Um estudo divulgado na quarta-feira (29) pelo Imperial College de Londres mostrou que a transmissão do coronavírus voltou a ganhar força no Brasil. Já são 14 semanas em que o índice de contágio (Rt) – uma métrica da taxa de reprodução viral, que mostra a velocidade de sua disseminação – segue acima de 1 no País.
Há duas semanas, o índice era 1,03, ou seja, cada cem pessoas com Covid-19 levariam o vírus para outras 103. Depois, passou para 1,01, mas, agora subiu para 1,08. Este acúmulo é exponencial: cem pessoas infectam 108, que levam o patógeno para 116,6, e assim por diante.
Entre os 25 países analisados pelo instituto britânico com Rt acima de 1, quase metade (13) conseguiu controlar o contágio nos últimos dois meses. Não foi o caso do Brasil, que na quarta-feira bateu a marca de 2,5 milhões de casos e 90 mil óbitos, segundo balanço dos veículos de imprensa.
O boletim registrou, em 24 horas, 1.554 novos óbitos e 70.869 novos casos de Covid-19. Os dados são divulgados pelo consórcio formado pelo jornal O Globo, Extra, G1, Folha de S.Paulo, UOL e O Estado de S. Paulo, que reúne informações das secretarias estaduais de Saúde.
O número de óbitos foi o maior registrado em apenas um dia, ultrapassando o visto em 4 de junho (1.470). O novo recorde pode estar associado a um acúmulo de casos no Estado de São Paulo, que, na quarta-feira, além dos dados do dia, também divulgou os de terça-feira.
“O índice de reprodução mostra que nenhuma localidade do país, mesmo que atualmente tenha situação considerada estável, está a salvo de novos surtos, já que a população se desloca por todo o território”, alerta Silvio Ferreira, físico da Universidade Federal de Viçosa e especialista em modelagem para predição de riscos de contaminação. “O índice de contágio não é a medida perfeita porque a pandemia tem um perfil diferente em cada localidade, mas mostra que, enquanto não houver isolamento social, viveremos uma situação fora de controle.”
Ferreira avalia que não há perspectivas de que o contágio do coronavírus seja reduzido nas próximas semanas. E critica as grandes cidades, como o Rio de Janeiro, pelo relaxamento demasiado da quarentena.
Leonardo Weissmann, infectologista conselheiro da Sociedade Brasileira de Infectologia, avalia que a taxa de reprodução do coronavírus é catapultada pelas proporções continentais do país e pela falta de lideranças que poderiam estabelecer diretrizes para a população na área da saúde.
“A interpretação dos dados deve ser feita por regiões e, dentro de cada uma delas, há particularidades.

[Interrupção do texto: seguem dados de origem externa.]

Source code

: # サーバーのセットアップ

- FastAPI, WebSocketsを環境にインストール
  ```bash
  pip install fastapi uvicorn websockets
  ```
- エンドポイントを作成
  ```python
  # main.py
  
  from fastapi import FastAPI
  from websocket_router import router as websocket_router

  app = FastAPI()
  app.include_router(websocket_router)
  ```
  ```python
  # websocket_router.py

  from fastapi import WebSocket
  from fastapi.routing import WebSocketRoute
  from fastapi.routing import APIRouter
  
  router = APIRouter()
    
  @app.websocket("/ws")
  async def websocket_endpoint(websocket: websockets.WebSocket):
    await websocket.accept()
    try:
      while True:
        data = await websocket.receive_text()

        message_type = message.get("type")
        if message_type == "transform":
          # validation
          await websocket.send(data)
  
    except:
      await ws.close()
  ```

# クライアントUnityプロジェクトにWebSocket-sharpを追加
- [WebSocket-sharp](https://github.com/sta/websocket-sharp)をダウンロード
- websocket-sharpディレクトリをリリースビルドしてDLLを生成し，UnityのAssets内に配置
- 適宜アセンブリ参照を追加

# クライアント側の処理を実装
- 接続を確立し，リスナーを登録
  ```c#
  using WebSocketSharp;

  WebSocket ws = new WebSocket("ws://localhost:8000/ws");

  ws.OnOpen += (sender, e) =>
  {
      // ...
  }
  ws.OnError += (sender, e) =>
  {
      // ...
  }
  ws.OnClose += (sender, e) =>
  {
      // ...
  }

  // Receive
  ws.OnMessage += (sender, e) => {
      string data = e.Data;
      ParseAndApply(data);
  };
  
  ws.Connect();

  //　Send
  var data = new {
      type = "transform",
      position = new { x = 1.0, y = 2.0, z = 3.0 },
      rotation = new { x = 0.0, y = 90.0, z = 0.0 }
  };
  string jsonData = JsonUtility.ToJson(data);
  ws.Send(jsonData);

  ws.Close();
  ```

Devemos considerar especialmente os altos índices de incidência e mortalidade nas áreas mais carentes”, alerta Weissmann. “As autoridades parecem não falar a mesma língua, e isso deixa o país sem um norte.”
Questionado sobre os próximos passos da pandemia no Brasil, Weissmann assinala que o país ainda tem chance de tomar o controle do coronavírus e diminuir sua disseminação.
“Não sabemos com precisão para onde vai o coronavírus, mas temos condições de reverter a situação, desde que todos se unam pelo mesmo objetivo e deixem as divergências de lado.”
Doutor em Epidemiologia pela Universidade Federal do Rio Grande do Sul, Paulo Petry lembra que o coronavírus “entrou no Brasil de avião”, com a chegada de viajantes a destinos turísticos, como Rio, São Paulo e Fortaleza, e agora “vai de carro” para o interior.
“Não adianta ter uma taxa de contágio do vírus estagnada nas capitais se a doença migra para o interior, onde a densidade populacional é baixa, mas ele pode se manifestar em muitas cidades”, explica. “A transmissão da Covid-19 também é alta porque o vírus não está associado a uma condição climática. Sua taxa de reprodução atual é elevada no Rio Grande do Sul, onde a temperatura esta semana ficou abaixo de 5 graus Celsius, e também tem provocado muitas contaminações em Roraima, um estado na zona tropical.”
Uma prova da disseminação do patógeno pelo interior do País é que, em dois Estados, Mato Grosso do Sul e Tocantins, apenas uma cidade ainda não havia registrado casos de coronavírus até terça-feira.